I'd like to create large crosstables with summary statistics of multiple row variables by multiple column variables - and found two packages that make it very easy to beautiful large tables: the tables
package by Duncan Murdoch and the expss
package by Gregory Demin (which does amazing things beside tables). There are some other packages, as moonBook
(which works together with ztable
package by the same author), but as far as I saw most of them lack something I need:
I want to ...
- (reproducibly) create large summary tables
- use case weights for these summary statistics
- use variable and value labels for the variables
- create both html and pdf tables without too much effort (w/o changing function options/chunk options).
ad 1) Both tables
and expss
make it easy to create complex tables with multiple row and col vars. As an example we produce a summary table of the iris data with tables
and the table functions in expss
.
library(magrittr) # Pipes %>%
data(iris) # Use iris data for examples
## Tables with the `tables` packages
library(tables)
tabular( (Species + 1) ~ (n=1) + Format(digits=2)*(Sepal.Length + Sepal.Width)*(mean + sd + Format(digits=0)*(n=1)), data=iris )
## Tables with the `expss` package
library(expss)
iris %>%
tab_cells(Sepal.Length, Sepal.Width) %>%
tab_cols(Species, total()) %>%
tab_stat_mean_sd_n() %>%
tab_transpose() %>%
tab_pivot()
ad 2) With expss
it's easy to use labels
iris_raw <- iris # Save iris for later without any labels (they cause some problems with tabular)
iris <- apply_labels(iris,
Sepal.Length = "Sepal Length",
Sepal.Width = "Sepal With",
Species = "Species of Iris",
Species = c("Setosa" = "setosa",
"Versicolor" = "versicolor",
"Virginica" = "virginica"))
str(iris) # we can see the labels
library(expss)
expss_digits(digits = 2)
iris %>%
tab_cells(Sepal.Length, Sepal.Width) %>%
tab_cols(Species, total()) %>%
tab_stat_mean_sd_n() %>%
tab_transpose() %>%
tab_pivot()
ad 3) For surveys we often need case weights, e.g. sampling design weights, nonresponse weights, post-stratification weights - that determine how much weight a single case has in the computation of descriptive statistics and in for model estimation. expss
makes it possible to use case weights just by adding one single line: tab_weight(caseweight)
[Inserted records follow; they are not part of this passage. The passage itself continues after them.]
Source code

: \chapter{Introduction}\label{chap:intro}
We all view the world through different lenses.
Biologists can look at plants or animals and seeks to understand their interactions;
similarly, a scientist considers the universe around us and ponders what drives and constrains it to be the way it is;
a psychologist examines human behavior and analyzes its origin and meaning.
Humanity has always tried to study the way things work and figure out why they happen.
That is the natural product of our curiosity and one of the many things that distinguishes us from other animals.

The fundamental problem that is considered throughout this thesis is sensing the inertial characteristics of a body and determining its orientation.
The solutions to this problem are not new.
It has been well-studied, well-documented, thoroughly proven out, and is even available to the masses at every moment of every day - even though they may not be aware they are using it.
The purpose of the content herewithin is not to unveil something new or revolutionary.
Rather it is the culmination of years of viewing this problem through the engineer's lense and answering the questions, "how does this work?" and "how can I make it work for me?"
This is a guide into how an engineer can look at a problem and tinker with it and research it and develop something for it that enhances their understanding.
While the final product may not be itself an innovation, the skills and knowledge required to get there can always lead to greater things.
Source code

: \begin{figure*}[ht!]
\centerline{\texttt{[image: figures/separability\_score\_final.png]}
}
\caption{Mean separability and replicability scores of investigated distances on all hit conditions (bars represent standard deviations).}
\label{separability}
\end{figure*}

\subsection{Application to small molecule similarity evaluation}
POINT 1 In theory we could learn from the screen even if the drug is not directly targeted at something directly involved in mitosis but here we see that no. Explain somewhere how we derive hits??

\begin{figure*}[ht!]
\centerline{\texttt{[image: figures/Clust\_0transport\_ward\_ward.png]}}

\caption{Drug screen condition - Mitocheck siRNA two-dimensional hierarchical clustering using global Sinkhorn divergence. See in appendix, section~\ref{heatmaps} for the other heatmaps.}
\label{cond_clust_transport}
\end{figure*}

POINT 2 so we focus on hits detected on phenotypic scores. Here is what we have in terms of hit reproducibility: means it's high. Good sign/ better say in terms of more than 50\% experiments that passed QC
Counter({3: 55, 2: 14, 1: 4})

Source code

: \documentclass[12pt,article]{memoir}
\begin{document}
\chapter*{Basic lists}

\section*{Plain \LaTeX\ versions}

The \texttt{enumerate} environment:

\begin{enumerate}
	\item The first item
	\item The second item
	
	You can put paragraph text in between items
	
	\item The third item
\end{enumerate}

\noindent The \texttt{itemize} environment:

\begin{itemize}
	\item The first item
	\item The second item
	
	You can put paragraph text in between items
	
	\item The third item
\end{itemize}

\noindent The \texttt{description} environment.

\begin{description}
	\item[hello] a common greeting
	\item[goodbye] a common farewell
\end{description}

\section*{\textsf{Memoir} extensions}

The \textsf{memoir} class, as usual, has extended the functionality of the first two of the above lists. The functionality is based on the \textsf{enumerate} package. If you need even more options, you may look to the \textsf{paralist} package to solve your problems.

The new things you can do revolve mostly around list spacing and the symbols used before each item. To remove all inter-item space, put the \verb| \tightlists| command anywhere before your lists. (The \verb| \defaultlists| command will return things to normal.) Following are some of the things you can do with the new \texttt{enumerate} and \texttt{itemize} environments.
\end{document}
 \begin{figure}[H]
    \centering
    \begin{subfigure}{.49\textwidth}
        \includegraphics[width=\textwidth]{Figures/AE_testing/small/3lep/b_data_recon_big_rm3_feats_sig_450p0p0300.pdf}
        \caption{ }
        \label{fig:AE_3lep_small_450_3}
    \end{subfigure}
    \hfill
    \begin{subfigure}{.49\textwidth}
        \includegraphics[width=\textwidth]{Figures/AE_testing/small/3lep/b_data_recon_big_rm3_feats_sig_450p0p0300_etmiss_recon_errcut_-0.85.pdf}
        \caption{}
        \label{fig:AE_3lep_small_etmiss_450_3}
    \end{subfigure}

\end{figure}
set.seed(123) # Make following random numbers reproducible
iris$caseweight <- rnorm(nrow(iris), mean = 1, sd = .5) %>% abs() # Add some positive random caseweight to each case
library(expss)
expss_digits(digits = 2)
iris %>%
tab_cells(Sepal.Length, Sepal.Width) %>%
tab_cols(Species, total()) %>%
tab_weight(caseweight) %>% # Weight the cases
tab_stat_mean_sd_n(weighted_valid_n = TRUE) %>%
tab_last_round(digits = 2) %>%
tab_transpose() %>%
tab_pivot()
In tables
it's also possible to use (custom) functions for calculating weighted summary statistics, but not as easy as with expss
(I might be wrong here - if that's the case, please correct me).
ad 4) Coming to the last point of my wishlist: both html and pdf tables. Now that's easy with tables
and much harder with expss
. In tables
the function toKable()
and piping the output to the kableExtra
for further refinement is the key.
library(tables)
tab <- tabular( (Species + 1) ~ (n=1) + Format(digits=2)*(Sepal.Length + Sepal.Width)*(mean + sd + Format(digits=0)*(n=1)), data=iris_raw)
tab %>%
toKable() %>% # Translates the tabular-object to a kable-object
kable_styling(full_width = TRUE) %>% # Functions from kableExtra
column_spec(2, color = "red")
# Remark: in expss it's possible to transform the (html-) table output to a data frame via `split_table_to_df()`, s. https://stackoverflow.com/questions/55542838/formatting-tables-in-r-markdown-to-export-to-ms-word-document/55576202#55576202
# But all the formatting gets lost - since it's just a df then.
library(expss)
expss_digits(digits = 2)
tab <- iris %>%
tab_cells(Sepal.Length, Sepal.Width) %>%
tab_cols(Species, total()) %>%
tab_stat_mean_sd_n() %>%
tab_transpose() %>%
tab_pivot()
tab.df <- split_table_to_df(tab) # Here the table
str(tab.df) # a df with the numbers and the labels
kable(tab.df) # We could use kable on this (but the result does not look like a usual kable table)
So each of the two packages has its superpowers: expss
does an amazing job in creating tables with labels and case weights and tables
makes it easy to use the table output from tabular()
to create both html and pdf tables via via toKable
, kable and kableExtra - and because the kableExtra
package by Hao Zhu produces html or pdf depending on the type of document that gets knit - that's really simple, without changing any code (e.g. from "html" to "latex"), just by pressing Knit to
pdf/html -- and that works perfectly well.
Question: For an easy reproducible workflow it would be great to have all these features (1 to 4) at once and thus to combine expss
with knitrExtra
- are there any functions like toKable
for tables from expss (or more general for html tables) that would make a refinement via kableExtra
and easy html and pdf export without changing any options possible? Or are there other workflows to achieve 1 to 4? Thanks for your time and any hint!